Material for the task:
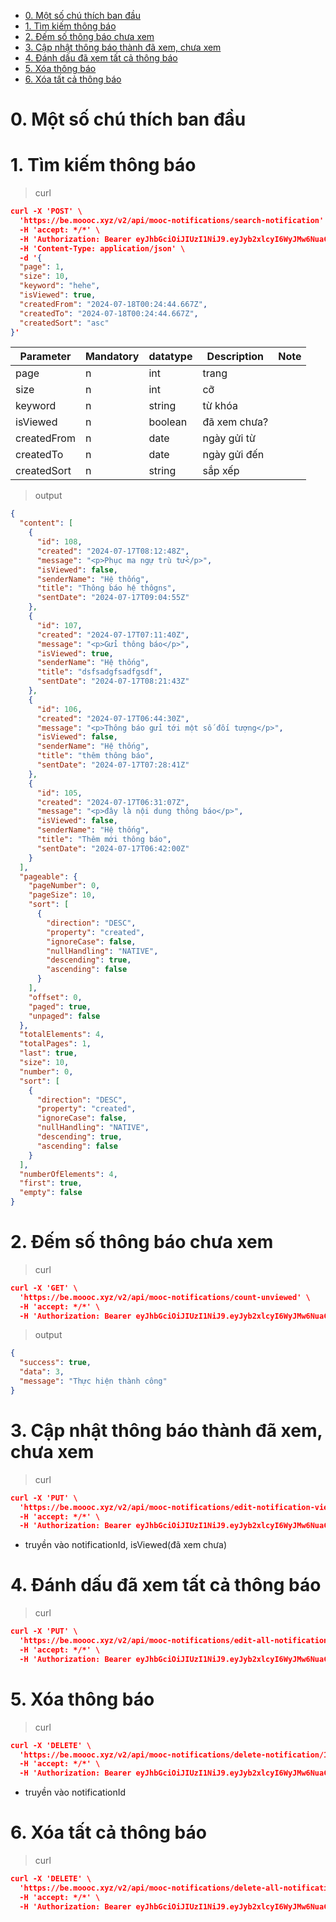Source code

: - [0. Một số chú thích ban đầu](#0-một-số-chú-thích-ban-đầu)
- [1. Tìm kiếm thông báo](#1-tìm-kiếm-thông-báo)
- [2. Đếm số thông báo chưa xem](#2-đếm-số-thông-báo-chưa-xem)
- [3. Cập nhật thông báo thành đã xem, chưa xem](#3-cập-nhật-thông-báo-thành-đã-xem-chưa-xem)
- [4. Đánh dấu đã xem tất cả thông báo](#4-đánh-dấu-đã-xem-tất-cả-thông-báo)
- [5. Xóa thông báo](#5-xóa-thông-báo)
- [6. Xóa tất cả thông báo](#6-xóa-tất-cả-thông-báo)


# 0. Một số chú thích ban đầu

# 1. Tìm kiếm thông báo

> curl

```json
curl -X 'POST' \
  'https://be.moooc.xyz/v2/api/mooc-notifications/search-notification' \
  -H 'accept: */*' \
  -H 'Authorization: Bearer eyJhbGciOiJIUzI1NiJ9.eyJyb2xlcyI6WyJMw6NuaCDEkeG6oW8iLCJjYXNjYWNhY3NjMTIzMjEiXSwibmFtZSI6ImVkeCIsImlzU3VwZXJVc2VyIjp0cnVlLCJpZCI6NCwicG9zaXRpb24iOiJpc19xdGNzIiwiZW1haWwiOiJlZHhAZXhhbXBsZS5jb20iLCJleHAiOjE3MjEzNDY4NzQsImlhdCI6MTcyMTI2MDQ3NH0.ducr8ImAxh4crJlNzH8I8Eiv4_CmL0bnPn0wi0WuzqQ' \
  -H 'Content-Type: application/json' \
  -d '{
  "page": 1,
  "size": 10,
  "keyword": "hehe",
  "isViewed": true,
  "createdFrom": "2024-07-18T00:24:44.667Z",
  "createdTo": "2024-07-18T00:24:44.667Z",
  "createdSort": "asc"
}'
```

| Parameter   | Mandatory | datatype | Description | Note |
|-------------| --------- |----------|-------------|------|
| page  | n         | int     | trang  |
| size  | n         | int     | cỡ  |
| keyword  | n         | string     | từ khóa  |
| isViewed  | n         | boolean     | đã xem chưa?  |
| createdFrom  | n         | date     | ngày gửi từ  |
| createdTo  | n         | date     | ngày gửi đến|
| createdSort  | n         | string     | sắp xếp|

> output

```json
{
  "content": [
    {
      "id": 108,
      "created": "2024-07-17T08:12:48Z",
      "message": "<p>Phục ma ngự trù tử</p>",
      "isViewed": false,
      "senderName": "Hệ thống",
      "title": "Thông báo hệ thôgns",
      "sentDate": "2024-07-17T09:04:55Z"
    },
    {
      "id": 107,
      "created": "2024-07-17T07:11:40Z",
      "message": "<p>Gửi thông báo</p>",
      "isViewed": true,
      "senderName": "Hệ thống",
      "title": "dsfsadgfsadfgsdf",
      "sentDate": "2024-07-17T08:21:43Z"
    },
    {
      "id": 106,
      "created": "2024-07-17T06:44:30Z",
      "message": "<p>Thông báo gửi tới một số đối tượng</p>",
      "isViewed": false,
      "senderName": "Hệ thống",
      "title": "thêm thông báo",
      "sentDate": "2024-07-17T07:28:41Z"
    },
    {
      "id": 105,
      "created": "2024-07-17T06:31:07Z",
      "message": "<p>đây là nội dung thông báo</p>",
      "isViewed": false,
      "senderName": "Hệ thống",
      "title": "Thêm mới thông báo",
      "sentDate": "2024-07-17T06:42:00Z"
    }
  ],
  "pageable": {
    "pageNumber": 0,
    "pageSize": 10,
    "sort": [
      {
        "direction": "DESC",
        "property": "created",
        "ignoreCase": false,
        "nullHandling": "NATIVE",
        "descending": true,
        "ascending": false
      }
    ],
    "offset": 0,
    "paged": true,
    "unpaged": false
  },
  "totalElements": 4,
  "totalPages": 1,
  "last": true,
  "size": 10,
  "number": 0,
  "sort": [
    {
      "direction": "DESC",
      "property": "created",
      "ignoreCase": false,
      "nullHandling": "NATIVE",
      "descending": true,
      "ascending": false
    }
  ],
  "numberOfElements": 4,
  "first": true,
  "empty": false
}
```

# 2. Đếm số thông báo chưa xem

> curl

```json
curl -X 'GET' \
  'https://be.moooc.xyz/v2/api/mooc-notifications/count-unviewed' \
  -H 'accept: */*' \
  -H 'Authorization: Bearer eyJhbGciOiJIUzI1NiJ9.eyJyb2xlcyI6WyJMw6NuaCDEkeG6oW8iLCJjYXNjYWNhY3NjMTIzMjEiXSwibmFtZSI6ImVkeCIsImlzU3VwZXJVc2VyIjp0cnVlLCJpZCI6NCwicG9zaXRpb24iOiJpc19xdGNzIiwiZW1haWwiOiJlZHhAZXhhbXBsZS5jb20iLCJleHAiOjE3MjEzNDY4NzQsImlhdCI6MTcyMTI2MDQ3NH0.ducr8ImAxh4crJlNzH8I8Eiv4_CmL0bnPn0wi0WuzqQ'
```

> output

```json
{
  "success": true,
  "data": 3,
  "message": "Thực hiện thành công"
}
```

# 3. Cập nhật thông báo thành đã xem, chưa xem

> curl

```json
curl -X 'PUT' \
  'https://be.moooc.xyz/v2/api/mooc-notifications/edit-notification-viewed/1?isViewed=true' \
  -H 'accept: */*' \
  -H 'Authorization: Bearer eyJhbGciOiJIUzI1NiJ9.eyJyb2xlcyI6WyJMw6NuaCDEkeG6oW8iLCJRVEtIIiwiR2nhuqNuZyB2acOqbiJdLCJuYW1lIjoiZWR4MTIzIiwiaXNTdXBlclVzZXIiOnRydWUsImlkIjo0LCJwb3NpdGlvbiI6ImlzX3F0Y3MiLCJlbWFpbCI6ImVkeEBleGFtcGxlLmNvbSIsImV4cCI6MTcyMjMxMzg1MiwiaWF0IjoxNzIyMjI3NDUyfQ.4tuCcK-idl3w1xk74S1F0Q-F-Gvx4M_rliUqL1HXlQY'
```

* truyền vào notificationId, isViewed(đã xem chưa)

# 4. Đánh dấu đã xem tất cả thông báo

> curl

```json
curl -X 'PUT' \
  'https://be.moooc.xyz/v2/api/mooc-notifications/edit-all-notifications-viewed' \
  -H 'accept: */*' \
  -H 'Authorization: Bearer eyJhbGciOiJIUzI1NiJ9.eyJyb2xlcyI6WyJMw6NuaCDEkeG6oW8iLCJjYXNjYWNhY3NjMTIzMjEiXSwibmFtZSI6ImVkeCIsImlzU3VwZXJVc2VyIjp0cnVlLCJpZCI6NCwicG9zaXRpb24iOiJpc19xdGNzIiwiZW1haWwiOiJlZHhAZXhhbXBsZS5jb20iLCJleHAiOjE3MjEzNDY4NzQsImlhdCI6MTcyMTI2MDQ3NH0.ducr8ImAxh4crJlNzH8I8Eiv4_CmL0bnPn0wi0WuzqQ'
```

# 5. Xóa thông báo

> curl

```json
curl -X 'DELETE' \
  'https://be.moooc.xyz/v2/api/mooc-notifications/delete-notification/105' \
  -H 'accept: */*' \
  -H 'Authorization: Bearer eyJhbGciOiJIUzI1NiJ9.eyJyb2xlcyI6WyJMw6NuaCDEkeG6oW8iLCJjYXNjYWNhY3NjMTIzMjEiXSwibmFtZSI6ImVkeCIsImlzU3VwZXJVc2VyIjp0cnVlLCJpZCI6NCwicG9zaXRpb24iOiJpc19xdGNzIiwiZW1haWwiOiJlZHhAZXhhbXBsZS5jb20iLCJleHAiOjE3MjEzNDY4NzQsImlhdCI6MTcyMTI2MDQ3NH0.ducr8ImAxh4crJlNzH8I8Eiv4_CmL0bnPn0wi0WuzqQ'
```

* truyền vào notificationId

# 6. Xóa tất cả thông báo

> curl

```json
curl -X 'DELETE' \
  'https://be.moooc.xyz/v2/api/mooc-notifications/delete-all-notifications' \
  -H 'accept: */*' \
  -H 'Authorization: Bearer eyJhbGciOiJIUzI1NiJ9.eyJyb2xlcyI6WyJMw6NuaCDEkeG6oW8iLCJjYXNjYWNhY3NjMTIzMjEiXSwibmFtZSI6ImVkeCIsImlzU3VwZXJVc2VyIjp0cnVlLCJpZCI6NCwicG9zaXRpb24iOiJpc19xdGNzIiwiZW1haWwiOiJlZHhAZXhhbXBsZS5jb20iLCJleHAiOjE3MjEzNDY4NzQsImlhdCI6MTcyMTI2MDQ3NH0.ducr8ImAxh4crJlNzH8I8Eiv4_CmL0bnPn0wi0WuzqQ'
```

What to work on: Your answer should be a single number: the count of lines in the listing that contain the word "property".

Task result: 2